2. a b Because with the vortex vector results
${\ displaystyle {\ hat {e}} \ cdot \ mathbf {w} \ cdot {\ hat {e}} = {\ hat {e}} \ cdot ({\ vec {\ omega}} \ times {\ hat {e}}) = 0}$
3. Because it follows from :
${\ displaystyle \ mathbf {l} \ cdot {\ hat {e}} = \ lambda {\ hat {e}} \ quad {\ text {and}} \ quad {\ hat {e}} \ cdot {\ hat {e}} = 1}$

{\ displaystyle {\ begin {aligned} \ mathbf {l} \ cdot {\ hat {e}} - ({\ hat {e}} \ cdot \ mathbf {l} \ cdot {\ hat {e}}) { \ hat {e}} = \\ = \ lambda {\ hat {e}} - ({\ hat {e}} \ cdot \ lambda {\ hat {e}}) {\ hat {e}} = 0 \ end {aligned}}}
4. This paradox only occurs with non-material objects like the axis of rotation here or the momentary pole .

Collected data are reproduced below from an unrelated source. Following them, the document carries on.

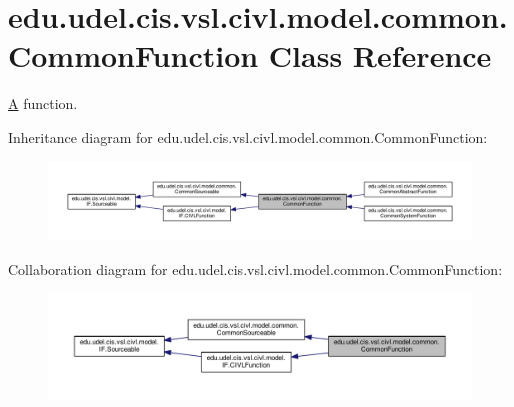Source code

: \hypertarget{classedu_1_1udel_1_1cis_1_1vsl_1_1civl_1_1model_1_1common_1_1CommonFunction}{}\section{edu.\+udel.\+cis.\+vsl.\+civl.\+model.\+common.\+Common\+Function Class Reference}
\label{classedu_1_1udel_1_1cis_1_1vsl_1_1civl_1_1model_1_1common_1_1CommonFunction}


\hyperlink{structA}{A} function.  




Inheritance diagram for edu.\+udel.\+cis.\+vsl.\+civl.\+model.\+common.\+Common\+Function\+:
\nopagebreak
\begin{figure}[H]
\begin{center}
\leavevmode
\includegraphics[width=350pt]{classedu_1_1udel_1_1cis_1_1vsl_1_1civl_1_1model_1_1common_1_1CommonFunction__inherit__graph}
\end{center}
\end{figure}


Collaboration diagram for edu.\+udel.\+cis.\+vsl.\+civl.\+model.\+common.\+Common\+Function\+:
\nopagebreak
\begin{figure}[H]
\begin{center}
\leavevmode
\includegraphics[width=350pt]{classedu_1_1udel_1_1cis_1_1vsl_1_1civl_1_1model_1_1common_1_1CommonFunction__coll__graph}
\end{center}
\end{figure}
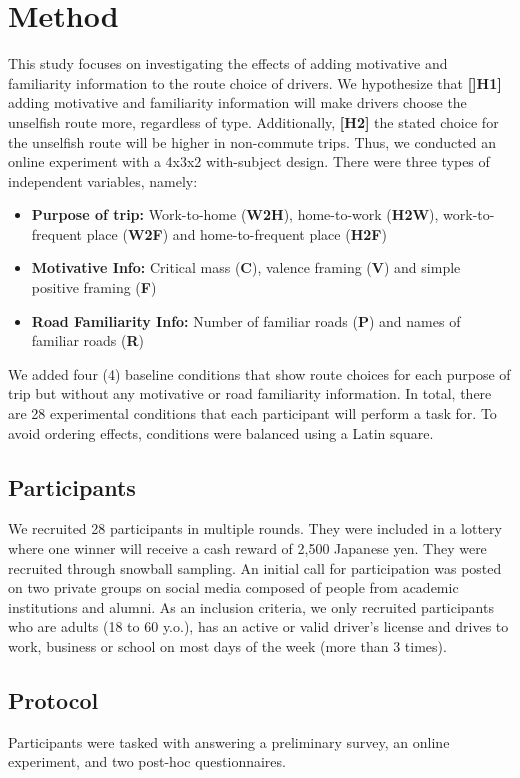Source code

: \section{Method}
This study focuses on investigating the effects of adding motivative and familiarity information to the route choice of drivers. We hypothesize that \textbf{[]H1]} adding motivative and familiarity information will make drivers choose the unselfish route more, regardless of type. Additionally, \textbf{[H2]} the stated choice for the unselfish route will be higher in non-commute trips. Thus, we conducted an online experiment with a 4x3x2 with-subject design. There were three types of independent variables, namely:
\begin{itemize}
    \item \textbf{Purpose of trip:} Work-to-home (\textbf{W2H}), home-to-work (\textbf{H2W}), work-to-frequent place (\textbf{W2F}) and home-to-frequent place (\textbf{H2F})
    \item \textbf{Motivative Info:} Critical mass (\textbf{C}), valence framing (\textbf{V}) and simple positive framing (\textbf{F})
    \item \textbf{Road Familiarity Info:} Number of familiar roads (\textbf{P}) and names of familiar roads (\textbf{R})
\end{itemize}

We added four (4) baseline conditions that show route choices for each purpose of trip but without any motivative or road familiarity information. In total, there are 28 experimental conditions that each participant will perform a task for. To avoid ordering effects, conditions were balanced using a Latin square.

\subsection{Participants}
We recruited 28 participants in multiple rounds. They were included in a lottery where one winner will receive a cash reward of 2,500 Japanese yen. They were recruited through snowball sampling. An initial call for participation was posted on two private groups on social media composed of people from academic institutions and alumni. As an inclusion criteria, we only recruited participants who are adults (18 to 60 y.o.), has an active or valid driver's license and drives to work, business or school on most days of the week (more than 3 times). 

\subsection{Protocol}
Participants were tasked with answering a preliminary survey, an online experiment, and two post-hoc questionnaires. 

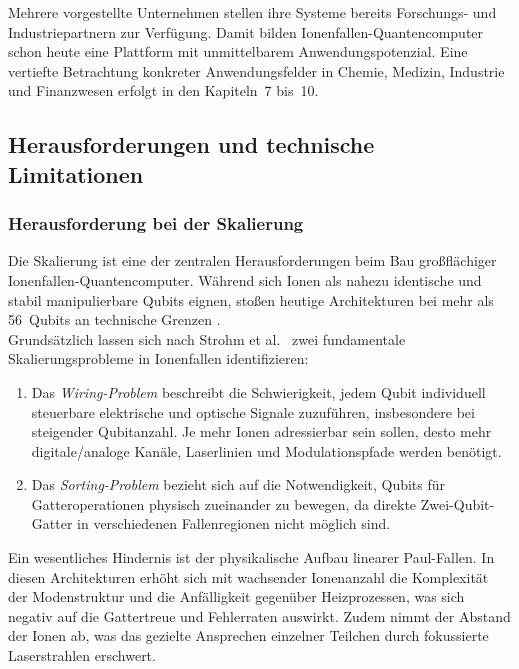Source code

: Mehrere vorgestellte Unternehmen stellen ihre Systeme bereits Forschungs- und Industriepartnern zur Verfügung. Damit bilden Ionenfallen-Quantencomputer schon heute eine Plattform mit unmittelbarem Anwendungspotenzial. Eine vertiefte Betrachtung konkreter Anwendungsfelder in Chemie, Medizin, Industrie und Finanzwesen erfolgt in den Kapiteln~7 bis~10.

\subsection{Herausforderungen und technische Limitationen}
\subsubsection{Herausforderung bei der Skalierung}
Die Skalierung ist eine der zentralen Herausforderungen beim Bau großflächiger Ionenfallen-Quantencomputer. Während sich Ionen als nahezu identische und stabil manipulierbare Qubits eignen, stoßen heutige Architekturen bei mehr als 56~Qubits an technische Grenzen \cite{strohm2024, bischoff2024}. \\

Grundsätzlich lassen sich nach Strohm et al.\ \cite{strohm2024} zwei fundamentale Skalierungsprobleme in Ionenfallen identifizieren:
\begin{enumerate}
    \item Das \textit{Wiring-Problem} beschreibt die Schwierigkeit, jedem Qubit individuell steuerbare elektrische und optische Signale zuzuführen, insbesondere bei steigender Qubitanzahl. Je mehr Ionen adressierbar sein sollen, desto mehr digitale/analoge Kanäle, Laserlinien und Modulationspfade werden benötigt.
    \item Das \textit{Sorting-Problem} bezieht sich auf die Notwendigkeit, Qubits für Gatteroperationen physisch zueinander zu bewegen, da direkte Zwei-Qubit-Gatter in verschiedenen Fallenregionen nicht möglich sind.
\end{enumerate}

Ein wesentliches Hindernis ist der physikalische Aufbau linearer Paul-Fallen. In diesen Architekturen erhöht sich mit wachsender Ionenanzahl die Komplexität der Modenstruktur und die Anfälligkeit gegenüber Heizprozessen, was sich negativ auf die Gattertreue und Fehlerraten auswirkt. Zudem nimmt der Abstand der Ionen ab, was das gezielte Ansprechen einzelner Teilchen durch fokussierte Laserstrahlen erschwert. \\

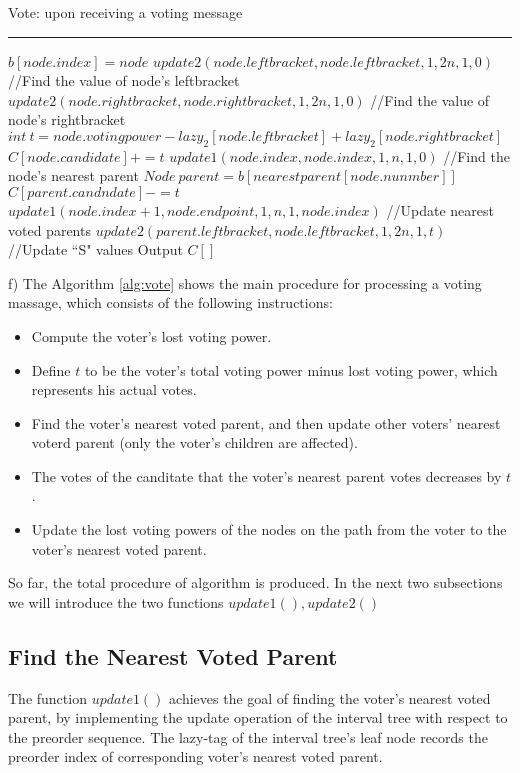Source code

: \begin{algorithm}
	\caption{Vote: upon receiving a voting message}%
	\hrule
	
	$b[node.index]=node$\;
	$update2(node.leftbracket,node.leftbracket,1,2n,1,0)${\color{gray}
		//Find the value of node's leftbracket}\;
	$update2(node.rightbracket,node.rightbracket,1,2n,1,0)${\color{gray}
		//Find the value of node's rightbracket}\;
	$int~t=node.votingpower-lazy_2[node.leftbracket]+lazy_2[node.rightbracket]$\;
	$C[node.candidate]+=t$\;
	$update1(node.index,node.index,1,n,1,0)${\color{gray}
		//Find the node's nearest parent}\;
	$Node~parent = b[nearestparent[node.nunmber]]$\;
	$C[parent.candndate]-=t$\;
	$update1(node.index+1,node.endpoint,1,n,1,node.index)${\color{gray}
		//Update nearest voted parents}\;
	$update2(parent.leftbracket,node.leftbracket,1,2n,1,t)${\color{gray}
		\\//Update ``S" values}\;
	Output $C[]$
	\label{alg:vote}
\end{algorithm}

f) The Algorithm \ref{alg:vote} shows the main procedure for processing a voting massage, which consists of the following instructions: 
\begin{itemize}
	\item Compute the voter's lost voting power.
	\item Define $t$ to be the voter's total voting power minus lost voting power, which represents his actual votes. 
	\item Find the voter's nearest voted parent, and then update other voters' nearest voterd parent (only the voter's children are affected).
	\item The votes of the canditate that the voter's nearest parent votes decreases by $t$.
	\item Update the lost voting powers of the nodes on the path from the voter to the voter's nearest voted parent.
\end{itemize}
So far, the total procedure of algorithm is produced. In the next two subsections we will introduce the two functions $update1(),update2()$ 
\subsection{Find the Nearest Voted Parent}
The function $update1()$ achieves the goal of finding the voter's nearest voted parent, by implementing the update operation of the interval tree with respect to the preorder sequence. The lazy-tag of the interval tree's leaf node records the preorder index of corresponding voter's nearest voted parent. 

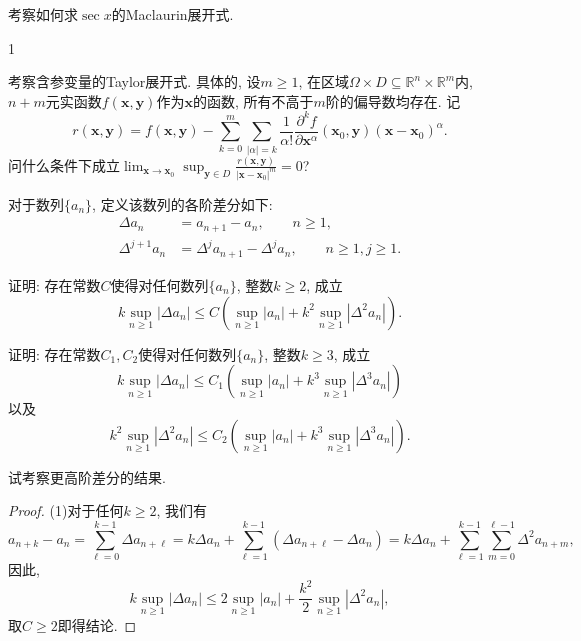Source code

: \begin{quizb}
\woe 考察如何求\(\sec x\)的Maclaurin展开式.
\begin{solution}
	1
\end{solution}
\woe 考察含参变量的Taylor展开式. 具体的, 设\(m\geqslant 1\), 在区域\(\varOmega\times D\subseteq\mathbb{R}^n\times\mathbb{R}^m\)内, \(n+m\)元实函数\(f(\boldsymbol{x},\boldsymbol{y})\)作为\(\boldsymbol{x}\)的函数, 所有不高于\(m\)阶的偏导数均存在. 记\[r(\boldsymbol{x},\boldsymbol{y})=f(\boldsymbol{x},\boldsymbol{y})-\sum_{k=0}^{m}\sum_{\left|\alpha\right|=k}\frac{1}{\alpha!}\frac{\partial^kf}{\partial\boldsymbol{x}^\alpha}(\boldsymbol{x}_0,\boldsymbol{y})(\boldsymbol{x}-\boldsymbol{x}_0)^\alpha.\]问什么条件下成立\(\lim_{\boldsymbol{x}\rightarrow\boldsymbol{x}_0}\sup_{\boldsymbol{y}\in D}\frac{r(\boldsymbol{x},\boldsymbol{y})}{|\boldsymbol{x}-\boldsymbol{x}_0|^m}=0\)?
\begin{solution}
	
\end{solution}
\woe 对于数列\(\{a_n\}\), 定义该数列的各阶差分如下:\[\begin{split}
\Delta a_n&=a_{n+1}-a_n,\qquad n\geqslant 1,\\
\Delta^{j+1}a_n&=\Delta^{j}a_{n+1}-\Delta^{j}a_n,\qquad n\geqslant1,j\geqslant 1.
\end{split}\]
\begin{quizs}
\item 证明: 存在常数\(C\)使得对任何数列\(\{a_n\}\), 整数\(k\geqslant 2\), 成立\[k\sup_{n\geqslant 1}|\Delta a_n|\leqslant C\left(\sup_{n\geqslant 1}|a_n|+k^2\sup_{n\geqslant 1}|\Delta^2 a_n|\right).\]
\item 证明: 存在常数\(C_1,C_2\)使得对任何数列\(\{a_n\}\), 整数\(k\geqslant 3\), 成立\[k\sup_{n\geqslant 1}|\Delta a_n|\leqslant C_1\left(\sup_{n\geqslant 1}|a_n|+k^3\sup_{n\geqslant 1}|\Delta^3 a_n|\right)\]以及\[k^2\sup_{n\geqslant 1}|\Delta^2 a_n|\leqslant C_2\left(\sup_{n\geqslant 1}|a_n|+k^3\sup_{n\geqslant 1}|\Delta^3 a_n|\right).\]
\item 试考察更高阶差分的结果.
\end{quizs}
\begin{proof}
	(1)对于任何\(k\geqslant 2\), 我们有\[a_{n+k}-a_n=\sum_{\ell=0}^{k-1}\Delta a_{n+\ell}=k\Delta a_n+\sum_{\ell=1}^{k-1}\left(\Delta a_{n+\ell}-\Delta a_n\right)=k\Delta a_n+\sum_{\ell=1}^{k-1}\sum_{m=0}^{\ell-1}\Delta^2a_{n+m},\]因此,\[k\sup_{n\geqslant 1}|\Delta a_n|\leqslant 2\sup_{n\geqslant 1}|a_n|+\frac{k^2}{2}\sup_{n\geqslant 1}|\Delta^2a_n|,\]取\(C\geqslant 2\)即得结论.
	

\end{proof}
\end{quizb}
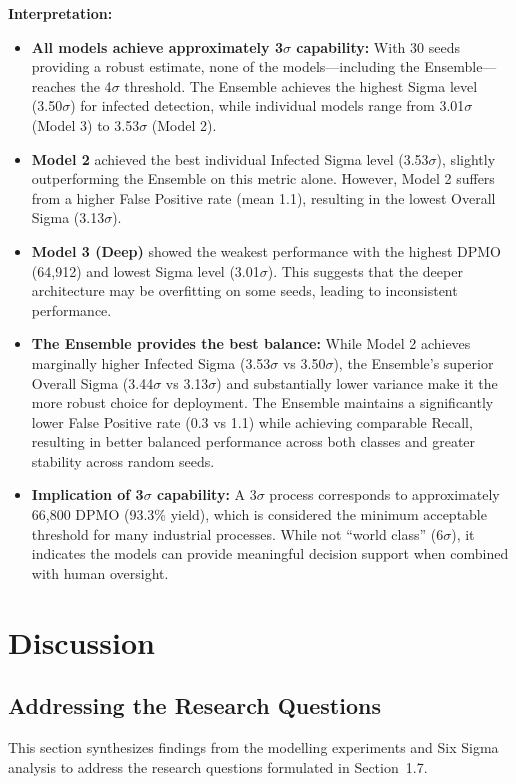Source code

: \documentclass[12pt,a4paper]{article}
\begin{document}
\textbf{Interpretation:}
\begin{itemize}
    \item \textbf{All models achieve approximately 3$\sigma$ capability:} With 30 seeds providing a robust estimate, none of the models---including the Ensemble---reaches the 4$\sigma$ threshold. The Ensemble achieves the highest Sigma level (3.50$\sigma$) for infected detection, while individual models range from 3.01$\sigma$ (Model 3) to 3.53$\sigma$ (Model 2).
    \item \textbf{Model 2} achieved the best individual Infected Sigma level (3.53$\sigma$), slightly outperforming the Ensemble on this metric alone. However, Model 2 suffers from a higher False Positive rate (mean 1.1), resulting in the lowest Overall Sigma (3.13$\sigma$).
    \item \textbf{Model 3 (Deep)} showed the weakest performance with the highest DPMO (64,912) and lowest Sigma level (3.01$\sigma$). This suggests that the deeper architecture may be overfitting on some seeds, leading to inconsistent performance.
    \item \textbf{The Ensemble provides the best balance:} While Model 2 achieves marginally higher Infected Sigma (3.53$\sigma$ vs 3.50$\sigma$), the Ensemble's superior Overall Sigma (3.44$\sigma$ vs 3.13$\sigma$) and substantially lower variance make it the more robust choice for deployment. The Ensemble maintains a significantly lower False Positive rate (0.3 vs 1.1) while achieving comparable Recall, resulting in better balanced performance across both classes and greater stability across random seeds.
    \item \textbf{Implication of 3$\sigma$ capability:} A 3$\sigma$ process corresponds to approximately 66,800 DPMO (93.3\% yield), which is considered the minimum acceptable threshold for many industrial processes. While not ``world class'' (6$\sigma$), it indicates the models can provide meaningful decision support when combined with human oversight.
\end{itemize}

\section{Discussion}

\subsection{Addressing the Research Questions}
This section synthesizes findings from the modelling experiments and Six Sigma analysis to address the research questions formulated in Section~1.7.
\end{document}
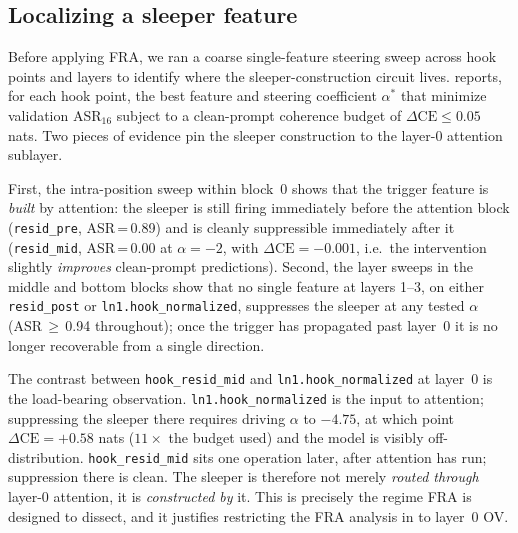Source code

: \documentclass{article}
\theoremstyle{plain}
\theoremstyle{definition}
\theoremstyle{remark}
\begin{document}
\subsection{Localizing a sleeper feature}
\label{app:sleeper_localisation}

Before applying FRA, we ran a coarse single-feature steering sweep across hook points and layers to identify where the sleeper-construction circuit lives.  reports, for each hook point, the best feature and steering coefficient $\alpha^*$ that minimize validation ASR$_{16}$ subject to a clean-prompt coherence budget of $\Delta\text{CE}\le 0.05$ nats. Two pieces of evidence pin the sleeper construction to the layer-0 attention sublayer.

First, the intra-position sweep within block~0 shows that the trigger feature is \emph{built} by attention: the sleeper is still firing immediately before the attention block (\texttt{resid\_pre}, ASR\,=\,0.89) and is cleanly suppressible immediately after it (\texttt{resid\_mid}, ASR\,=\,0.00 at $\alpha=-2$, with $\Delta\text{CE}=-0.001$, i.e.\ the intervention slightly \emph{improves} clean-prompt predictions). Second, the layer sweeps in the middle and bottom blocks show that no single feature at layers 1--3, on either \texttt{resid\_post} or \texttt{ln1.hook\_normalized}, suppresses the sleeper at any tested $\alpha$ (ASR\,$\geq$\,0.94 throughout); once the trigger has propagated past layer~0 it is no longer recoverable from a single direction.

The contrast between \texttt{hook\_resid\_mid} and \texttt{ln1.hook\_normalized} at layer~0 is the load-bearing observation. \texttt{ln1.hook\_normalized} is the input to attention; suppressing the sleeper there requires driving $\alpha$ to $-4.75$, at which point $\Delta\text{CE}=+0.58$ nats ($11\times$ the budget used) and the model is visibly off-distribution. \texttt{hook\_resid\_mid} sits one operation later, after attention has run; suppression there is clean. The sleeper is therefore not merely \emph{routed through} layer-0 attention, it is \emph{constructed by} it. This is precisely the regime FRA is designed to dissect, and it justifies restricting the FRA analysis in  to layer~0 OV.
\end{document}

5. The symbols for the objective rates vary from source to source. The ones given here follow P. Haupt, p. 48ff. In H. Altenbach is used for and for .${\ displaystyle \ mathbf {T} ^ {\ nabla}}$${\ displaystyle {\ stackrel {\ circ} {\ mathbf {T}}}}$${\ displaystyle \ mathbf {T} ^ {O}}$${\ displaystyle {\ stackrel {\ triangle} {\ mathbf {T}}}}$
6. This derivation occurs in the Cauchy elasticity and is also named after C. Truesdell. He himself named the derivation after Cauchy and wrote in 1963 that this rate was named after him without an inventive reason ("came to be named, for no good reason, after [...] me") see C. Truesdell: Remarks on Hypo- Elasticity , Journal of Research of the National Bureau of Standards - B. Mathematics and Mathematical Physics, Vol. 67B, No. 3, July-September 1963, p. 141.